A good question to ask yourself is "why isn't anybody doing it yet", especially in cases like this where there is nothing revolutionary in the approach - and running the numbers you'll probably find that with the currently available core elements it simply is useless, you can add as much intelligence and logic in FPGAs as you want you won't get a better performance than what's currently being used because the low level technology/components that would be needed don't exist.
About as pointless as the efforts in designing battery powered devices that simply cannot deliver with current battery technology, nothing more than a loss of time/resources. Wait until something that allows for it gets there, and by that time with the concurrent evolution of the other technologies you need to use to make the device your job will be significantly easier.
If the goal is higher performance SMPS it's someone designing switching devices and drivers who should tackle it, and design the components that will enable it. It most likely won't need anything fancier than what's already in use to drive it.

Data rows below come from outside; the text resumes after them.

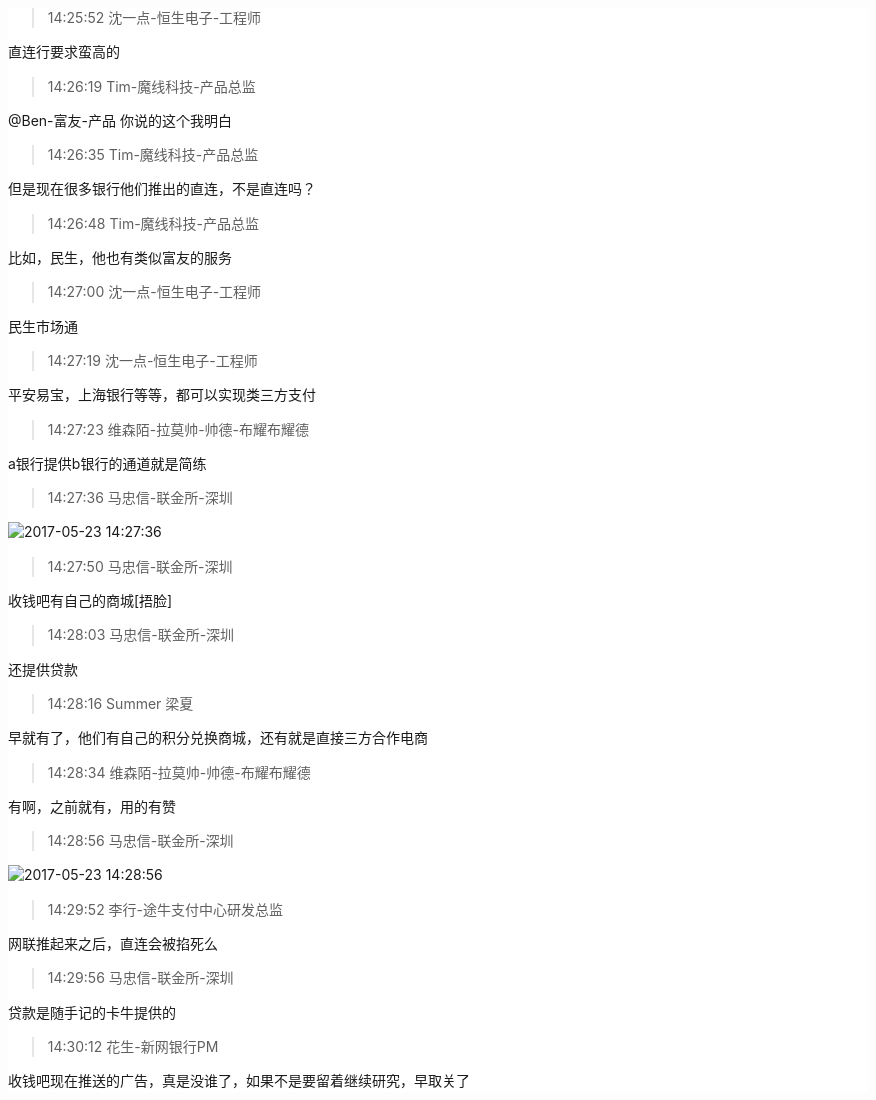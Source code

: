 > 14:25:52  沈一点-恒生电子-工程师  
   
直连行要求蛮高的  
   
> 14:26:19  Tim-魔线科技-产品总监  
   
@Ben-富友-产品 你说的这个我明白  
   
> 14:26:35  Tim-魔线科技-产品总监  
   
但是现在很多银行他们推出的直连，不是直连吗？  
   
> 14:26:48  Tim-魔线科技-产品总监  
   
比如，民生，他也有类似富友的服务  
   
> 14:27:00  沈一点-恒生电子-工程师  
   
民生市场通  
   
> 14:27:19  沈一点-恒生电子-工程师  
   
平安易宝，上海银行等等，都可以实现类三方支付  
   
> 14:27:23  维森陌-拉莫帅-帅德-布耀布耀德  
   
a银行提供b银行的通道就是简练  
   
> 14:27:36  马忠信-联金所-深圳  
   
![2017-05-23 14:27:36](http://wechat.lixf.cn/img/20170523_142736.png) 
   
> 14:27:50  马忠信-联金所-深圳  
   
收钱吧有自己的商城[捂脸]  
   
> 14:28:03  马忠信-联金所-深圳  
   
还提供贷款  
   
> 14:28:16  Summer  梁夏  
   
早就有了，他们有自己的积分兑换商城，还有就是直接三方合作电商  
   
> 14:28:34  维森陌-拉莫帅-帅德-布耀布耀德  
   
有啊，之前就有，用的有赞  
   
> 14:28:56  马忠信-联金所-深圳  
   
![2017-05-23 14:28:56](http://wechat.lixf.cn/img/20170523_142856.png) 
   
> 14:29:52  李行-途牛支付中心研发总监  
   
网联推起来之后，直连会被掐死么  
   
> 14:29:56  马忠信-联金所-深圳  
   
贷款是随手记的卡牛提供的  
   
> 14:30:12  花生-新网银行PM  
   
收钱吧现在推送的广告，真是没谁了，如果不是要留着继续研究，早取关了  
   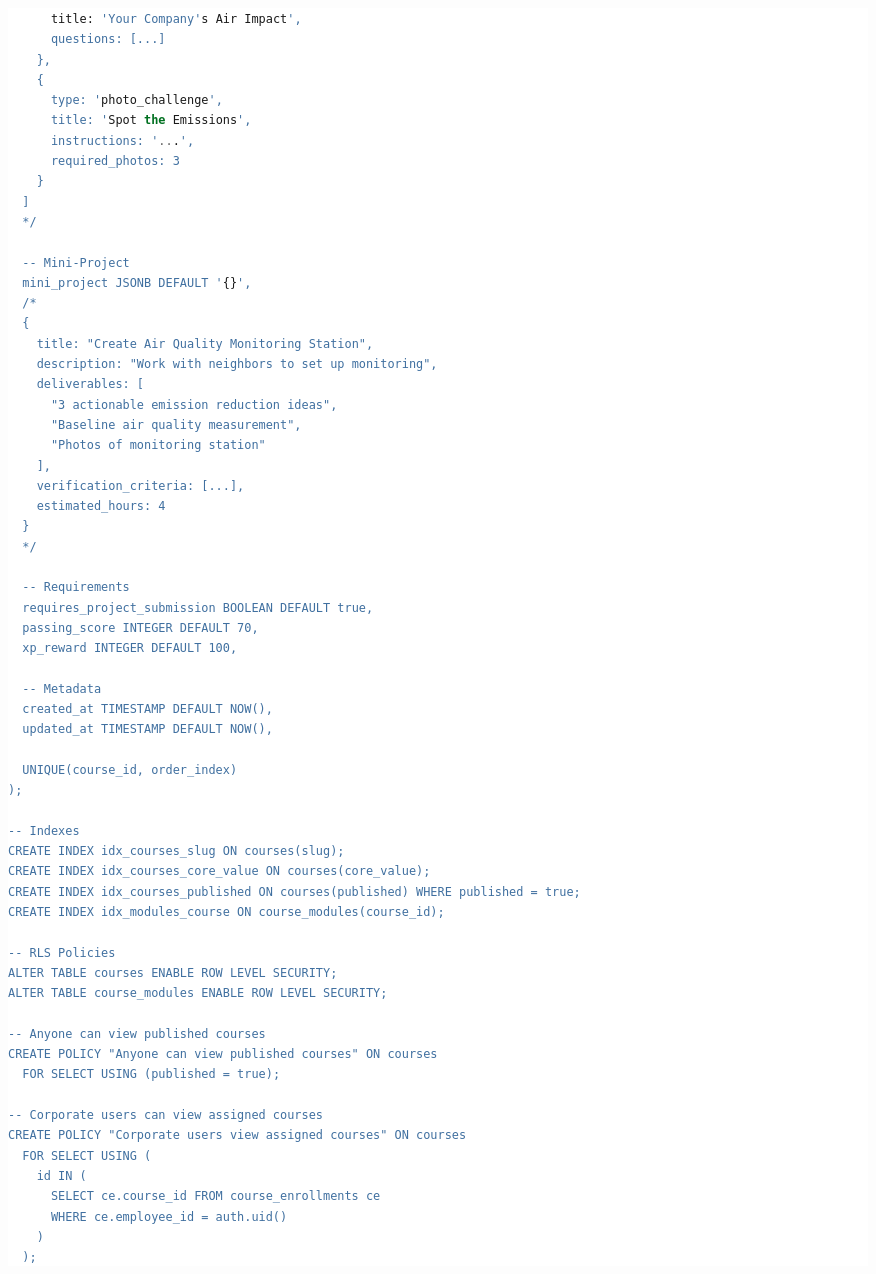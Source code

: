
 ```sql
      title: 'Your Company's Air Impact',
      questions: [...]
    },
    {
      type: 'photo_challenge',
      title: 'Spot the Emissions',
      instructions: '...',
      required_photos: 3
    }
  ]
  */

  -- Mini-Project
  mini_project JSONB DEFAULT '{}',
  /*
  {
    title: "Create Air Quality Monitoring Station",
    description: "Work with neighbors to set up monitoring",
    deliverables: [
      "3 actionable emission reduction ideas",
      "Baseline air quality measurement",
      "Photos of monitoring station"
    ],
    verification_criteria: [...],
    estimated_hours: 4
  }
  */

  -- Requirements
  requires_project_submission BOOLEAN DEFAULT true,
  passing_score INTEGER DEFAULT 70,
  xp_reward INTEGER DEFAULT 100,

  -- Metadata
  created_at TIMESTAMP DEFAULT NOW(),
  updated_at TIMESTAMP DEFAULT NOW(),

  UNIQUE(course_id, order_index)
);

-- Indexes
CREATE INDEX idx_courses_slug ON courses(slug);
CREATE INDEX idx_courses_core_value ON courses(core_value);
CREATE INDEX idx_courses_published ON courses(published) WHERE published = true;
CREATE INDEX idx_modules_course ON course_modules(course_id);

-- RLS Policies
ALTER TABLE courses ENABLE ROW LEVEL SECURITY;
ALTER TABLE course_modules ENABLE ROW LEVEL SECURITY;

-- Anyone can view published courses
CREATE POLICY "Anyone can view published courses" ON courses
  FOR SELECT USING (published = true);

-- Corporate users can view assigned courses
CREATE POLICY "Corporate users view assigned courses" ON courses
  FOR SELECT USING (
    id IN (
      SELECT ce.course_id FROM course_enrollments ce
      WHERE ce.employee_id = auth.uid()
    )
  );

```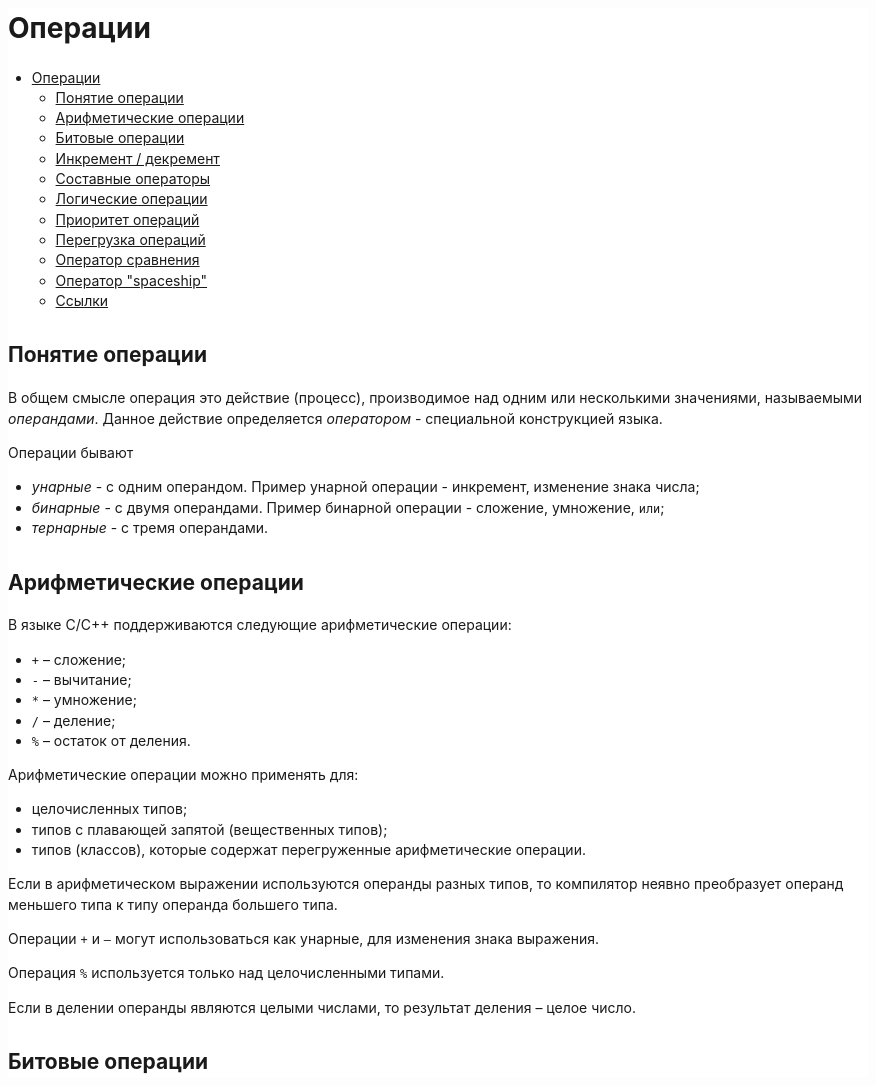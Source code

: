 # Операции

- [Операции](#операции)
  - [Понятие операции](#понятие-операции)
  - [Арифметические операции](#арифметические-операции)
  - [Битовые операции](#битовые-операции)
  - [Инкремент / декремент](#инкремент--декремент)
  - [Составные операторы](#составные-операторы)
  - [Логические операции](#логические-операции)
  - [Приоритет операций](#приоритет-операций)
  - [Перегрузка операций](#перегрузка-операций)
  - [Оператор сравнения](#оператор-сравнения)
  - [Оператор "spaceship"](#оператор-spaceship)
  - [Ссылки](#ссылки)

## Понятие операции

В общем смысле операция это действие (процесс), производимое над одним или несколькими значениями, называемыми _операндами_. Данное действие определяется _оператором_ - специальной конструкцией языка.

Операции бывают

- _унарные_ - с одним операндом. Пример унарной операции - инкремент, изменение знака числа;
- _бинарные_ - с двумя операндами. Пример бинарной операции - сложение, умножение, `или`;
- _тернарные_ - с тремя операндами.

## Арифметические операции

В языке C/C++ поддерживаются следующие арифметические операции:

- `+` – сложение;
- `-` – вычитание;
- `*` – умножение;
- `/` – деление;
- `%` – остаток от деления.

Арифметические операции можно применять для:

- целочисленных типов;
- типов с плавающей запятой (вещественных типов);
- типов (классов), которые содержат перегруженные арифметические операции.

Если в арифметическом выражении используются операнды разных типов, то компилятор неявно преобразует операнд меньшего типа к типу операнда большего типа.

Операции `+` и `–` могут использоваться как унарные, для изменения знака выражения.

Операция `%` используется только над целочисленными типами.

Если в делении операнды являются целыми числами, то результат деления – целое число.

## Битовые операции

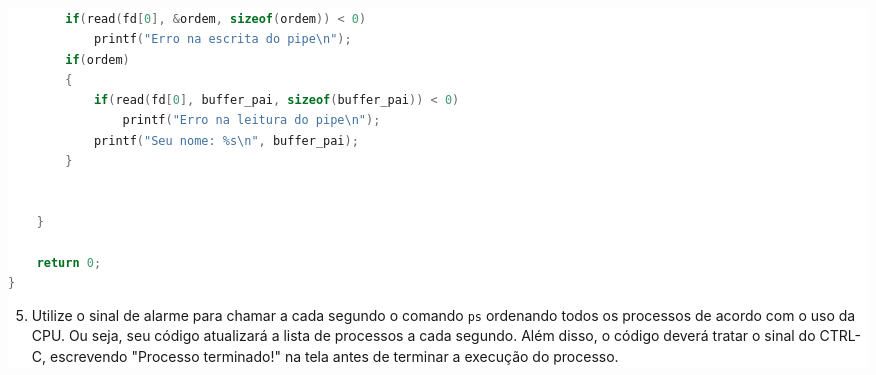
 ```C
		if(read(fd[0], &ordem, sizeof(ordem)) < 0)
			printf("Erro na escrita do pipe\n");
		if(ordem)
		{
			if(read(fd[0], buffer_pai, sizeof(buffer_pai)) < 0)
				printf("Erro na leitura do pipe\n");
			printf("Seu nome: %s\n", buffer_pai);
		}


	}

	return 0;
}
```

5. Utilize o sinal de alarme para chamar a cada segundo o comando `ps` ordenando todos os processos de acordo com o uso da CPU. Ou seja, seu código atualizará a lista de processos a cada segundo. Além disso, o código deverá tratar o sinal do CTRL-C, escrevendo "Processo terminado!" na tela antes de terminar a execução do processo.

And I'm with the others, analog control is simpler, performance limitations come from a small number of easily characterized parameters (mainly parasitic capacitances and inductances) rather than a long chain of complex devices with so many parameters for each.
Digital control is "trendy", but IMO in super high performance applications you'd have more chances to actually get the desired results with an analog solution. So the question is probably whether you want to be published for having designed a working solution to a problem, or having researched in a trendy field and come to conclusions that it's not viable?